Optimized primitives for collective multi-GPU communication
Other
3.19k stars 804 forks source link

Question: when SRIOV is enabled on DGX-like GPU servers, Does GPUDirect work normally? #603

Open whisper-wind17 opened 2 years ago

whisper-wind17 commented 2 years ago

Question: when SRIOV is enabled on serveral DGX-like GPU servers, Does GPUDirect, including GPUDirect P2P and GPUDirect RDMA, work normally?

Background: In a kubernetes cluster, every GPU server has a 1Gb ethernet NIC and a 100Gb Mellanox CX5 NIC. All DGX-like GPU servers are interconnected via Ethernet and RoCE network. The RoCE network is used as the communication network between workers in a distributed training job. When P2P is enabled, NCCL_P2P_DISABLE=0, training jobs sometimes hangs, but when P2P is disabled, NCCL_P2P_DISABLE=1, training jobs does work normally. I don’t know why? Does GPUDirect work normally when SRIOV is enabled?

Thanks a lot for your time.

sjeaugey commented 2 years ago

I'm not a PCI expert, but here is my understanding ...
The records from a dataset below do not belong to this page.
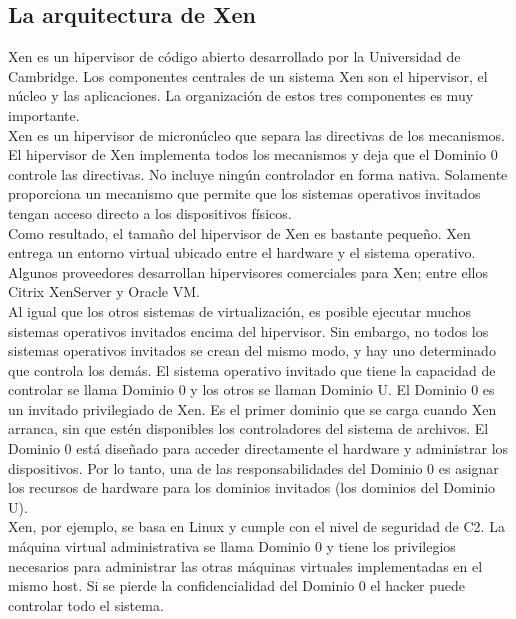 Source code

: \subsection{La arquitectura de Xen}
Xen es un hipervisor de código abierto desarrollado por la Universidad de Cambridge. Los componentes centrales de un sistema Xen son el hipervisor, el núcleo y las aplicaciones. La organización de estos tres componentes es muy importante.\\

Xen es un hipervisor de micronúcleo que separa las directivas de los mecanismos. El hipervisor de Xen implementa todos los mecanismos y deja que el Dominio 0 controle las directivas. No incluye ningún controlador en forma nativa. Solamente proporciona un mecanismo que permite que los sistemas operativos invitados tengan acceso directo a los dispositivos físicos.\\

Como resultado, el tamaño del hipervisor de Xen es bastante pequeño. Xen entrega un entorno virtual ubicado entre el hardware y el sistema operativo. Algunos proveedores desarrollan hipervisores comerciales para Xen; entre ellos Citrix XenServer y Oracle VM.\\

Al igual que los otros sistemas de virtualización, es posible ejecutar muchos sistemas operativos invitados encima del hipervisor. Sin embargo, no todos los sistemas operativos invitados se crean del mismo modo, y hay uno determinado que controla los demás. El sistema operativo invitado que tiene la capacidad de controlar se llama Dominio 0 y los otros se llaman Dominio U. El Dominio 0 es un invitado privilegiado de Xen. Es el primer dominio que se carga cuando Xen arranca, sin que estén disponibles los controladores del sistema de archivos. El Dominio 0 está diseñado para acceder directamente el hardware y administrar los dispositivos. Por lo tanto, una de las responsabilidades del Dominio 0 es asignar los recursos de hardware para los dominios invitados (los dominios del Dominio U).\\

Xen, por ejemplo, se basa en Linux y cumple con el nivel de seguridad de C2. La máquina virtual administrativa se llama Dominio 0 y tiene los privilegios necesarios para administrar las otras máquinas virtuales implementadas en el mismo host. Si se pierde la confidencialidad del Dominio 0 el hacker puede controlar todo el sistema.\\

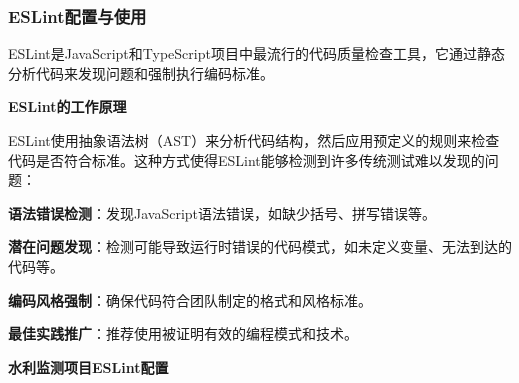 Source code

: \subsubsection{ESLint配置与使用}\label{eslintux914dux7f6eux4e0eux4f7fux7528}

ESLint是JavaScript和TypeScript项目中最流行的代码质量检查工具，它通过静态分析代码来发现问题和强制执行编码标准。

\textbf{ESLint的工作原理}

ESLint使用抽象语法树（AST）来分析代码结构，然后应用预定义的规则来检查代码是否符合标准。这种方式使得ESLint能够检测到许多传统测试难以发现的问题：

\textbf{语法错误检测}：发现JavaScript语法错误，如缺少括号、拼写错误等。

\textbf{潜在问题发现}：检测可能导致运行时错误的代码模式，如未定义变量、无法到达的代码等。

\textbf{编码风格强制}：确保代码符合团队制定的格式和风格标准。

\textbf{最佳实践推广}：推荐使用被证明有效的编程模式和技术。

\textbf{水利监测项目ESLint配置}


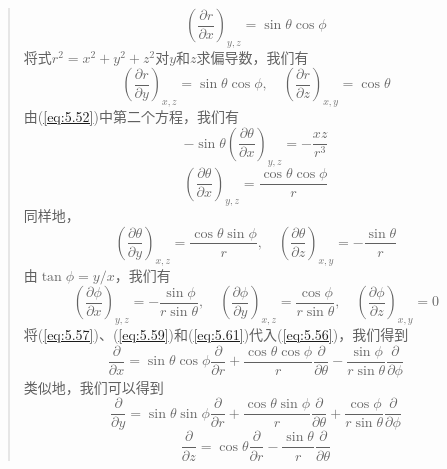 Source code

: \begin{quote}
\begin{equation*}
        \end{equation*}
        \begin{equation}
            \left(\frac{\partial r}{\partial x}\right)_{y,z} = \sin\theta\cos\phi
            \label{eq:5.57}
        \end{equation}
        将式$r^2 = x^2 + y^2 + z^2$对$y$和$z$求偏导数，我们有
        \begin{equation}
            \left(\frac{\partial r}{\partial y}\right)_{x,z} = \sin\theta\cos\phi, \quad \left(\frac{\partial r}{\partial z}\right)_{x,y} = \cos\theta
            \label{eq:5.58}
        \end{equation}
        由(\ref{eq:5.52})中第二个方程，我们有
        \begin{equation*}
            -\sin\theta\left(\frac{\partial \theta}{\partial x}\right)_{y,z} = -\frac{xz}{r^3}
        \end{equation*}
        \begin{equation}
            \left(\frac{\partial \theta}{\partial x}\right)_{y,z} = \frac{\cos\theta\cos\phi}{r}
            \label{eq:5.59}
        \end{equation}
        同样地，
        \begin{equation}
            \left(\frac{\partial \theta}{\partial y}\right)_{x,z} = \frac{\cos\theta\sin\phi}{r}, \quad \left(\frac{\partial \theta}{\partial z}\right)_{x,y} = -\frac{\sin\theta}{r}
            \label{eq:5.60}
        \end{equation}
        由$\tan\phi = y/x$，我们有
        \begin{equation}
            \left(\frac{\partial\phi}{\partial x}\right)_{y,z} = -\frac{\sin\phi}{r\sin\theta}, \quad \left(\frac{\partial\phi}{\partial y}\right)_{x,z} = \frac{\cos\phi}{r\sin\theta}, \quad \left(\frac{\partial\phi}{\partial z}\right)_{x,y} = 0
            \label{eq:5.61}
        \end{equation}
        将(\ref{eq:5.57})、(\ref{eq:5.59})和(\ref{eq:5.61})代入(\ref{eq:5.56})，我们得到
        \begin{equation}
            \frac{\partial}{\partial x} = \sin\theta\cos\phi\frac{\partial}{\partial r} + \frac{\cos\theta\cos\phi}{r}\frac{\partial}{\partial \theta} - \frac{\sin\phi}{r\sin\theta}\frac{\partial}{\partial \phi}
            \label{eq:5.62}
        \end{equation}
        类似地，我们可以得到
        \begin{equation}
            \frac{\partial}{\partial y} = \sin\theta\sin\phi\frac{\partial}{\partial r} + \frac{\cos\theta\sin\phi}{r}\frac{\partial}{\partial \theta} + \frac{\cos\phi}{r\sin\theta}\frac{\partial}{\partial \phi}
            \label{eq:5.63}
        \end{equation}
        \begin{equation}
            \frac{\partial}{\partial z} = \cos\theta\frac{\partial}{\partial r} - \frac{\sin\theta}{r}\frac{\partial}{\partial \theta}
            \label{eq:5.64}
        \end{equation}
    \end{quote}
When VT-d/ACS is enabled, PCI-to-PCI transfers (which all GPU Direct technologies rely on) are rerouted to the CPU PCI Root Complex. That can cause a performance reduction in some case, but more importantly, if no VM system (e.g. kvm) has configured the RC correctly, the RC might not be configured to properly route those packets, which causes hangs or crashes. Arguably the linux kernel should always configure the routing to keep things functional when it detects ACS is enabled, but it's unfortunately not the case.

That's why on baremetal systems, we always advise to disable VT-d/ACS.

I'm not sure how SRIOV is related to VT-d, whether SRIOV somehow implies VT-d or if they are entirely orthogonal. But usually when using SRIOV, the goal is to use virtual machines, hence enable VT-d, hence load a VM system like kvm which should make GPU Direct functional and should not cause crashes or hangs.

lileidev commented 2 years ago

I think both VT-d(or AMD IOMMU) and SR-IOV are IO virtualization technology. VT-d allows pass-through one physical device to one guest OS, and SR-IOV allows one physical device split into multi virtual devices and pass them into multi guest OS. As I know, ACS should be disabled to avoid data to be routed to the CPU Root Complex on a system with pcie switch. But why VT-d is also related with this?

apoorvemohan commented 1 year ago

NOTE: Some vendors do not give an explicit option in the BIOS to disable ACS while the VT-d is enabled - and ACS can only be disabled when VT-d is disabled - even disabling ACS from the OS using setpci command might not work.